# 14007 The Girl I Like Forgot Her Glasses
## Brief
A single-precision-floating-point 3x3 kernel and an wxh grayscale image are given. You are tasked to output the convoluted image.
For detailed explanation, visit [this link](https://acm.cs.nthu.edu.tw/problem/14007/).
## Idea

Let's look at some particular placement of the kernel first. How can we find the value in the convoluted image when the kernel is on the top-left corner? We can use something like
``` c=
float sum = 0;
for(int y = 0; y < 3; y++) {
for(int x = 0; x < 3; x++) {
sum += kernel[x][y] * input_image[x][y];
}
}
```
Surely, this won't work when we move the kernel to the right. How to fix this? Well, let us consider the general case where the kernel is **not** on the top-left corner? Well, let's look at the figure below.

What we can see is that the indices within the kernel runs from 0 to 2, so we can get the number inside the kernel with `kernel[x][y]` every round. However, the position from which we want to get the value in the image changes every time the kernel moves, so we need the offset term added to x and y, something like `input_image[x + offset_x][y + offset_y]`.
Therefore, the algorithm for adding calculating the sum for a single placement of the kernel in general is:
``` c=
float sum = 0;
for(int y = 0; y < 3; y++) {
for(int x = 0; x < 3; x++) {
sum += kernel[x][y] * input_image[x + offset_x][y + offset_y];
}
}
output_image[offset_x][offset_y] = sum;
```
To calculate the sum for all placement possible, we can simply add two more for loops for `offset_x` and `offset_y`:
``` c=
for(int offset_y = 0; offset_y < height - 2; offset_y++) {
for(int offset_x = 0; offset_x < width - 2; offset_x++) {
float sum = 0;
for(int y = 0; y < 3; y++) {
for(int x = 0; x < 3; x++) {
sum += kernel[x][y] * input_image[x + offset_x][y + offset_y];
}
}
output_image[offset_x][offset_y] = sum;
}
}
```
This is the heart of our algorithm. You can try to implement the rest on your own before peeking at the solution.
## Solution
<details>
<summary>Only click here when you're done implementing the algorithm or you have given up.</summary>
So you are finally here, huh? This is the treasure you've been looking for:
``` c=
#include <stdio.h>
int main() {
int width, height;
float kernel[3][3];
//Scan in the size
scanf("%d%d", &width, &height);
//Initialize the image
int input_image [width][height];
int output_image [width-2][height-2];
//Scan in the kernel
for(int y = 0; y < 3; y++) {
for(int x = 0; x < 3; x++) {
scanf("%f", &kernel[x][y]);
}
}
//Scan in the image
for(int y = 0; y < height; y++) {
for(int x = 0; x < width; x++) {
scanf("%d", &input_image[x][y]);
}
}
//Process the data
for(int offset_y = 0; offset_y < height - 2; offset_y++) {
for(int offset_x = 0; offset_x < width - 2; offset_x++) {
float sum = 0;
for(int y = 0; y < 3; y++) {
for(int x = 0; x < 3; x++) {
sum += kernel[x][y] * input_image[x + offset_x][y + offset_y];
}
}
output_image[offset_x][offset_y] = sum;
}
}
//Output the data
for(int y = 0; y < height - 2; y++) {
for(int x = 0; x < width - 2; x++) {
printf("%4d ", output_image[x][y]);
}
printf("\n");
}
}
```
</details>
## More Challenges
- In my code, a big image would crash the program. How can you modify the code so that it would support bigger image? (Hint: Scope)
- In this problem, we ignore the cases where kernel is partially outside the image. However, there are more ways to handle this.

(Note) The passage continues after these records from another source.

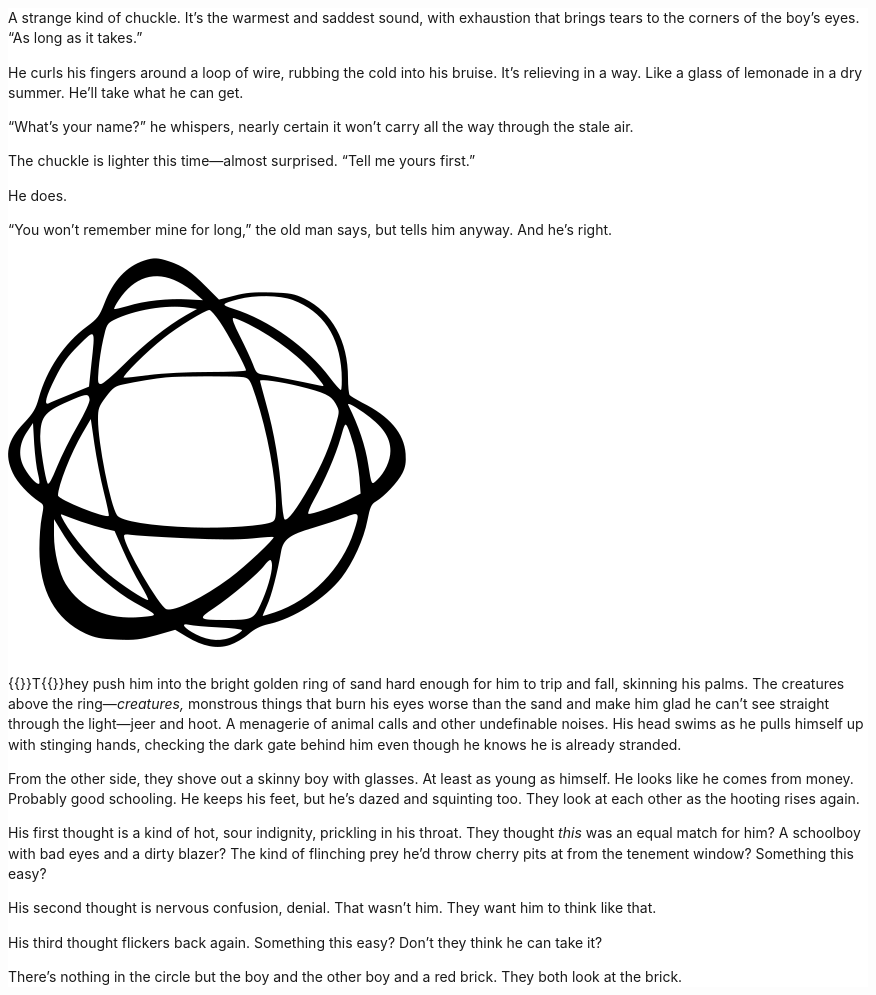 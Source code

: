 A strange kind of chuckle. It’s the warmest and saddest sound, with exhaustion that brings tears to the corners of the boy’s eyes. “As long as it takes.”

He curls his fingers around a loop of wire, rubbing the cold into his bruise. It’s relieving in a way. Like a glass of lemonade in a dry summer. He’ll take what he can get.

“What’s your name?” he whispers, nearly certain it won’t carry all the way through the stale air. 

The chuckle is lighter this time—almost surprised. “Tell me yours first.”

He does.

“You won’t remember mine for long,” the old man says, but tells him anyway. And he’s right.

![Orbit-sml ><](images/Orbit.svg)

{{<glyph>}}T{{</glyph>}}hey push him into the bright golden ring of sand hard enough for him to trip and fall, skinning his palms. The creatures above the ring—*creatures,* monstrous things that burn his eyes worse than the sand and make him glad he can’t see straight through the light—jeer and hoot. A menagerie of animal calls and other undefinable noises. His head swims as he pulls himself up with stinging hands, checking the dark gate behind him even though he knows he is already stranded.

From the other side, they shove out a skinny boy with glasses. At least as young as himself. He looks like he comes from money. Probably good schooling. He keeps his feet, but he’s dazed and squinting too. They look at each other as the hooting rises again.

His first thought is a kind of hot, sour indignity, prickling in his throat. They thought *this* was an equal match for him? A schoolboy with bad eyes and a dirty blazer? The kind of flinching prey he’d throw cherry pits at from the tenement window? Something this easy?

His second thought is nervous confusion, denial. That wasn’t him. They want him to think like that.

His third thought flickers back again. Something this easy? Don’t they think he can take it?

There’s nothing in the circle but the boy and the other boy and a red brick. They both look at the brick.
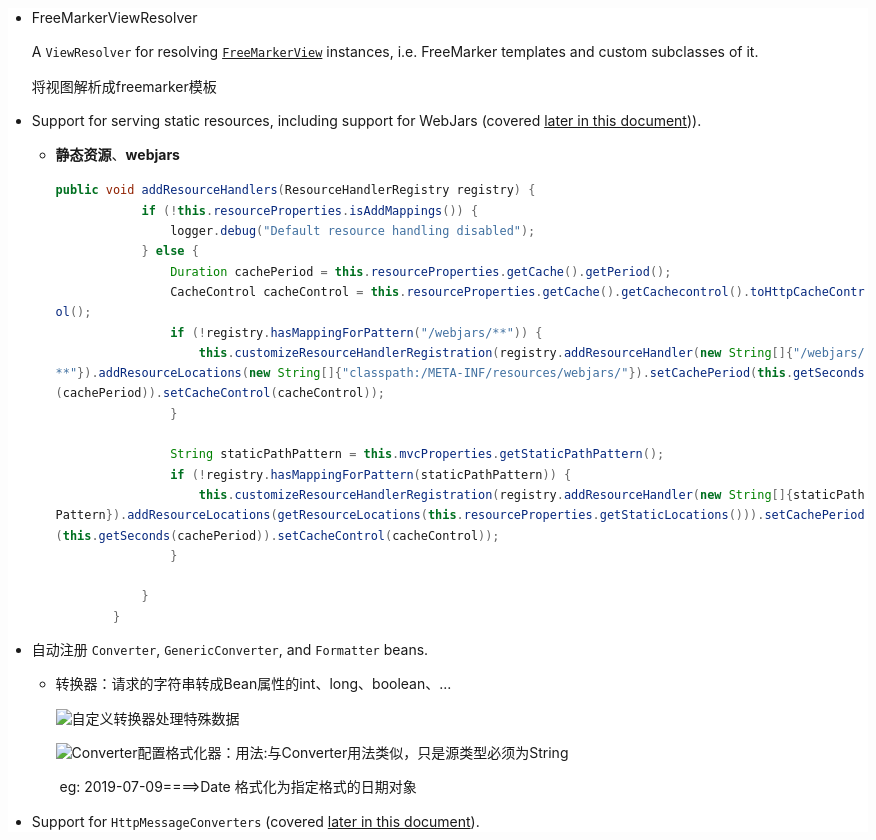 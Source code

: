     

  - FreeMarkerViewResolver

    A `ViewResolver` for resolving [`FreeMarkerView`](https://docs.spring.io/spring-framework/docs/5.0.2.RELEASE/javadoc-api/org/springframework/web/reactive/result/view/freemarker/FreeMarkerView.html) instances, i.e. FreeMarker templates and custom subclasses of it.

    将视图解析成freemarker模板

- Support for serving static resources, including support for WebJars (covered [later in this document](https://docs.spring.io/spring-boot/docs/2.1.6.RELEASE/reference/html/boot-features-developing-web-applications.html#boot-features-spring-mvc-static-content))).

  - **静态资源**、**webjars**

    ```java
    public void addResourceHandlers(ResourceHandlerRegistry registry) {
                if (!this.resourceProperties.isAddMappings()) {
                    logger.debug("Default resource handling disabled");
                } else {
                    Duration cachePeriod = this.resourceProperties.getCache().getPeriod();
                    CacheControl cacheControl = this.resourceProperties.getCache().getCachecontrol().toHttpCacheControl();
                    if (!registry.hasMappingForPattern("/webjars/**")) {
                        this.customizeResourceHandlerRegistration(registry.addResourceHandler(new String[]{"/webjars/**"}).addResourceLocations(new String[]{"classpath:/META-INF/resources/webjars/"}).setCachePeriod(this.getSeconds(cachePeriod)).setCacheControl(cacheControl));
                    }
    
                    String staticPathPattern = this.mvcProperties.getStaticPathPattern();
                    if (!registry.hasMappingForPattern(staticPathPattern)) {
                        this.customizeResourceHandlerRegistration(registry.addResourceHandler(new String[]{staticPathPattern}).addResourceLocations(getResourceLocations(this.resourceProperties.getStaticLocations())).setCachePeriod(this.getSeconds(cachePeriod)).setCacheControl(cacheControl));
                    }
    
                }
            }
    ```

    

- 自动注册 `Converter`, `GenericConverter`, and `Formatter` beans.

  - 转换器：请求的字符串转成Bean属性的int、long、boolean、...

    ![自定义转换器处理特殊数据](/home/xixi/Pictures/springMVC/Converter1.png)

    ![Converter配置](/home/xixi/Pictures/springMVC/Converter配置.png)格式化器：用法:与Converter用法类似，只是源类型必须为String

    ​		eg: 2019-07-09====>Date 格式化为指定格式的日期对象
    
    

- Support for `HttpMessageConverters` (covered [later in this document](https://docs.spring.io/spring-boot/docs/2.1.6.RELEASE/reference/html/boot-features-developing-web-applications.html#boot-features-spring-mvc-message-converters)).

- Mirror: The pixels outside the image are the mirrored version of those inside.
- Extend: The outermost pixels are replicated outwards.
- Wrap: The pixels beyond one side is the replica of those on the other.
- Constant: The pixels beyond the borders are all set to a single color.
- Kernel Crop: Ignore the pixels outside and operate only on the pixels inside.
Can you implement these edge handling schema?